◆ **Problem details**: The answer must be every entry below, word for word, with the pictures left out.

Dataset entries:
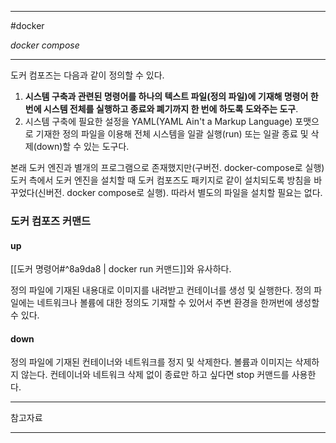 
---

#docker

*docker compose*

---

도커 컴포즈는 다음과 같이 정의할 수 있다. 

1. **시스템 구축과 관련된 명령어를 하나의 텍스트 파일(정의 파일)에 기재해 명령어 한번에 시스템 전체를 실행하고 종료와 폐기까지 한 번에 하도록 도와주는 도구**.
2. 시스템 구축에 필요한 설정을 YAML(YAML Ain't a Markup Language) 포맷으로 기재한 정의 파일을 이용해 전체 시스템을 일괄 실행(run) 또는 일괄 종료 및 삭제(down)할 수 있는 도구다.

본래 도커 엔진과 별개의 프로그램으로 존재했지만(구버전. docker-compose로 실행) 도커 측에서 도커 엔진을 설치할 때 도커 컴포즈도 패키지로 같이 설치되도록 방침을 바꾸었다(신버전. docker compose로 실행). 따라서 별도의 파일을 설치할 필요는 없다.

### 도커 컴포즈 커맨드

#### up

[[도커 명령어#^8a9da8 | docker run 커맨드]]와 유사하다.

정의 파일에 기재된 내용대로 이미지를 내려받고 컨테이너를 생성 및 실행한다. 정의 파일에는 네트워크나 볼륨에 대한 정의도 기재할 수 있어서 주변 환경을 한꺼번에 생성할 수 있다.

#### down

정의 파일에 기재된 컨테이너와 네트워크를 정지 및 삭제한다. 볼륨과 이미지는 삭제하지 않는다. 컨테이너와 네트워크 삭제 없이 종료만 하고 싶다면 stop 커맨드를 사용한다.

---

참고자료



---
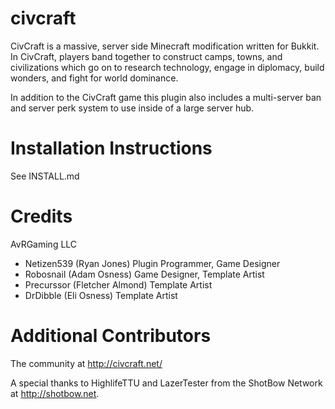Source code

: civcraft
========

CivCraft is a massive, server side Minecraft modification written for Bukkit. In CivCraft, players band together to construct camps, towns, and civilizations which go on to research technology, engage in diplomacy, build wonders, and fight for world dominance. 

In addition to the CivCraft game this plugin also includes a multi-server ban and server perk system to use inside of a large server hub. 

Installation Instructions
==========================
See INSTALL.md

Credits
=======
AvRGaming LLC
- Netizen539 (Ryan Jones) Plugin Programmer, Game Designer
- Robosnail (Adam Osness) Game Designer, Template Artist
- Precurssor (Fletcher Almond) Template Artist
- DrDibble (Eli Osness) Template Artist

Additional Contributors
========================
The community at http://civcraft.net/

A special thanks to HighlifeTTU and LazerTester from the ShotBow Network at http://shotbow.net.
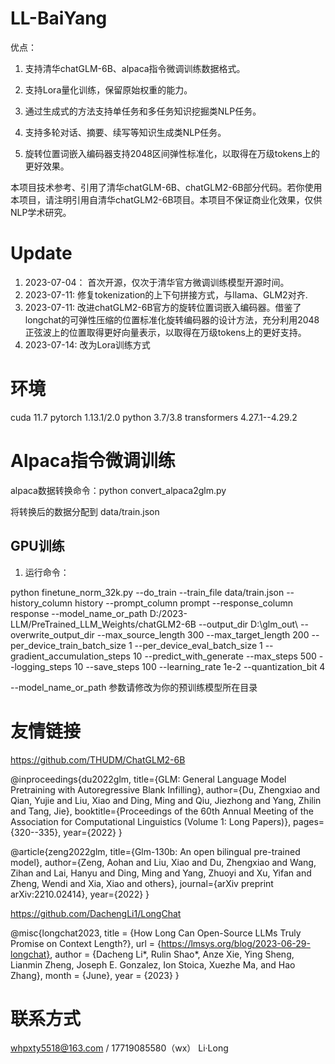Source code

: # LL-BaiYang

优点：

1. 支持清华chatGLM-6B、alpaca指令微调训练数据格式。

2. 支持Lora量化训练，保留原始权重的能力。

3. 通过生成式的方法支持单任务和多任务知识挖掘类NLP任务。

4. 支持多轮对话、摘要、续写等知识生成类NLP任务。

5. 旋转位置词嵌入编码器支持2048区间弹性标准化，以取得在万级tokens上的更好效果。

本项目技术参考、引用了清华chatGLM-6B、chatGLM2-6B部分代码。若你使用本项目，请注明引用自清华chatGLM2-6B项目。本项目不保证商业化效果，仅供NLP学术研究。


# Update
1. 2023-07-04： 首次开源，仅次于清华官方微调训练模型开源时间。
2. 2023-07-11: 修复tokenization的上下句拼接方式，与llama、GLM2对齐.
3. 2023-07-11: 改进chatGLM2-6B官方的旋转位置词嵌入编码器。借鉴了longchat的可弹性压缩的位置标准化旋转编码器的设计方法，充分利用2048正弦波上的位置取得更好向量表示，以取得在万级tokens上的更好支持。
4. 2023-07-14: 改为Lora训练方式

# 环境

cuda 11.7
pytorch 1.13.1/2.0
python 3.7/3.8
transformers 4.27.1--4.29.2

# Alpaca指令微调训练

alpaca数据转换命令：python convert_alpaca2glm.py

将转换后的数据分配到 data/train.json


## GPU训练

1. 运行命令：

python finetune_norm_32k.py --do_train --train_file data/train.json  --history_column history  --prompt_column prompt --response_column response  --model_name_or_path D:/2023-LLM/PreTrained_LLM_Weights/chatGLM2-6B   --output_dir D:\glm_out\ --overwrite_output_dir --max_source_length 300 --max_target_length 200 --per_device_train_batch_size 1 --per_device_eval_batch_size 1 --gradient_accumulation_steps 10 --predict_with_generate --max_steps 500 --logging_steps 10 --save_steps 100 --learning_rate 1e-2 --quantization_bit 4 

--model_name_or_path 参数请修改为你的预训练模型所在目录


# 友情链接

https://github.com/THUDM/ChatGLM2-6B

@inproceedings{du2022glm,
  title={GLM: General Language Model Pretraining with Autoregressive Blank Infilling},
  author={Du, Zhengxiao and Qian, Yujie and Liu, Xiao and Ding, Ming and Qiu, Jiezhong and Yang, Zhilin and Tang, Jie},
  booktitle={Proceedings of the 60th Annual Meeting of the Association for Computational Linguistics (Volume 1: Long Papers)},
  pages={320--335},
  year={2022}
}

@article{zeng2022glm,
  title={Glm-130b: An open bilingual pre-trained model},
  author={Zeng, Aohan and Liu, Xiao and Du, Zhengxiao and Wang, Zihan and Lai, Hanyu and Ding, Ming and Yang, Zhuoyi and Xu, Yifan and Zheng, Wendi and Xia, Xiao and others},
  journal={arXiv preprint arXiv:2210.02414},
  year={2022}
}

https://github.com/DachengLi1/LongChat

@misc{longchat2023,
    title = {How Long Can Open-Source LLMs Truly Promise on Context Length?},
    url = {https://lmsys.org/blog/2023-06-29-longchat},
    author = {Dacheng Li*, Rulin Shao*, Anze Xie, Ying Sheng, Lianmin Zheng, Joseph E. Gonzalez, Ion Stoica, Xuezhe Ma, and Hao Zhang},
    month = {June},
    year = {2023}
}

# 联系方式

whpxty5518@163.com / 17719085580（wx） Li·Long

◆ **Exercise solution**:
---

#docker

*docker compose*

---

도커 컴포즈는 다음과 같이 정의할 수 있다. 

1. **시스템 구축과 관련된 명령어를 하나의 텍스트 파일(정의 파일)에 기재해 명령어 한번에 시스템 전체를 실행하고 종료와 폐기까지 한 번에 하도록 도와주는 도구**.
2. 시스템 구축에 필요한 설정을 YAML(YAML Ain't a Markup Language) 포맷으로 기재한 정의 파일을 이용해 전체 시스템을 일괄 실행(run) 또는 일괄 종료 및 삭제(down)할 수 있는 도구다.

본래 도커 엔진과 별개의 프로그램으로 존재했지만(구버전. docker-compose로 실행) 도커 측에서 도커 엔진을 설치할 때 도커 컴포즈도 패키지로 같이 설치되도록 방침을 바꾸었다(신버전. docker compose로 실행). 따라서 별도의 파일을 설치할 필요는 없다.

### 도커 컴포즈 커맨드

#### up

[[도커 명령어#^8a9da8 | docker run 커맨드]]와 유사하다.

정의 파일에 기재된 내용대로 이미지를 내려받고 컨테이너를 생성 및 실행한다. 정의 파일에는 네트워크나 볼륨에 대한 정의도 기재할 수 있어서 주변 환경을 한꺼번에 생성할 수 있다.

#### down

정의 파일에 기재된 컨테이너와 네트워크를 정지 및 삭제한다. 볼륨과 이미지는 삭제하지 않는다. 컨테이너와 네트워크 삭제 없이 종료만 하고 싶다면 stop 커맨드를 사용한다.

---

참고자료



---
Source code

: civcraft
========

CivCraft is a massive, server side Minecraft modification written for Bukkit. In CivCraft, players band together to construct camps, towns, and civilizations which go on to research technology, engage in diplomacy, build wonders, and fight for world dominance. 

In addition to the CivCraft game this plugin also includes a multi-server ban and server perk system to use inside of a large server hub. 

Installation Instructions
==========================
See INSTALL.md

Credits
=======
AvRGaming LLC
- Netizen539 (Ryan Jones) Plugin Programmer, Game Designer
- Robosnail (Adam Osness) Game Designer, Template Artist
- Precurssor (Fletcher Almond) Template Artist
- DrDibble (Eli Osness) Template Artist

Additional Contributors
========================
The community at http://civcraft.net/

A special thanks to HighlifeTTU and LazerTester from the ShotBow Network at http://shotbow.net.
Source code

: # LL-BaiYang

优点：

1. 支持清华chatGLM-6B、alpaca指令微调训练数据格式。

2. 支持Lora量化训练，保留原始权重的能力。

3. 通过生成式的方法支持单任务和多任务知识挖掘类NLP任务。

4. 支持多轮对话、摘要、续写等知识生成类NLP任务。

5. 旋转位置词嵌入编码器支持2048区间弹性标准化，以取得在万级tokens上的更好效果。

本项目技术参考、引用了清华chatGLM-6B、chatGLM2-6B部分代码。若你使用本项目，请注明引用自清华chatGLM2-6B项目。本项目不保证商业化效果，仅供NLP学术研究。


# Update
1. 2023-07-04： 首次开源，仅次于清华官方微调训练模型开源时间。
2. 2023-07-11: 修复tokenization的上下句拼接方式，与llama、GLM2对齐.
3. 2023-07-11: 改进chatGLM2-6B官方的旋转位置词嵌入编码器。借鉴了longchat的可弹性压缩的位置标准化旋转编码器的设计方法，充分利用2048正弦波上的位置取得更好向量表示，以取得在万级tokens上的更好支持。
4. 2023-07-14: 改为Lora训练方式

# 环境

cuda 11.7
pytorch 1.13.1/2.0
python 3.7/3.8
transformers 4.27.1--4.29.2

# Alpaca指令微调训练

alpaca数据转换命令：python convert_alpaca2glm.py

将转换后的数据分配到 data/train.json


## GPU训练

1. 运行命令：

python finetune_norm_32k.py --do_train --train_file data/train.json  --history_column history  --prompt_column prompt --response_column response  --model_name_or_path D:/2023-LLM/PreTrained_LLM_Weights/chatGLM2-6B   --output_dir D:\glm_out\ --overwrite_output_dir --max_source_length 300 --max_target_length 200 --per_device_train_batch_size 1 --per_device_eval_batch_size 1 --gradient_accumulation_steps 10 --predict_with_generate --max_steps 500 --logging_steps 10 --save_steps 100 --learning_rate 1e-2 --quantization_bit 4 

--model_name_or_path 参数请修改为你的预训练模型所在目录


# 友情链接

https://github.com/THUDM/ChatGLM2-6B

@inproceedings{du2022glm,
  title={GLM: General Language Model Pretraining with Autoregressive Blank Infilling},
  author={Du, Zhengxiao and Qian, Yujie and Liu, Xiao and Ding, Ming and Qiu, Jiezhong and Yang, Zhilin and Tang, Jie},
  booktitle={Proceedings of the 60th Annual Meeting of the Association for Computational Linguistics (Volume 1: Long Papers)},
  pages={320--335},
  year={2022}
}

@article{zeng2022glm,
  title={Glm-130b: An open bilingual pre-trained model},
  author={Zeng, Aohan and Liu, Xiao and Du, Zhengxiao and Wang, Zihan and Lai, Hanyu and Ding, Ming and Yang, Zhuoyi and Xu, Yifan and Zheng, Wendi and Xia, Xiao and others},
  journal={arXiv preprint arXiv:2210.02414},
  year={2022}
}

https://github.com/DachengLi1/LongChat

@misc{longchat2023,
    title = {How Long Can Open-Source LLMs Truly Promise on Context Length?},
    url = {https://lmsys.org/blog/2023-06-29-longchat},
    author = {Dacheng Li*, Rulin Shao*, Anze Xie, Ying Sheng, Lianmin Zheng, Joseph E. Gonzalez, Ion Stoica, Xuezhe Ma, and Hao Zhang},
    month = {June},
    year = {2023}
}

# 联系方式

whpxty5518@163.com / 17719085580（wx） Li·Long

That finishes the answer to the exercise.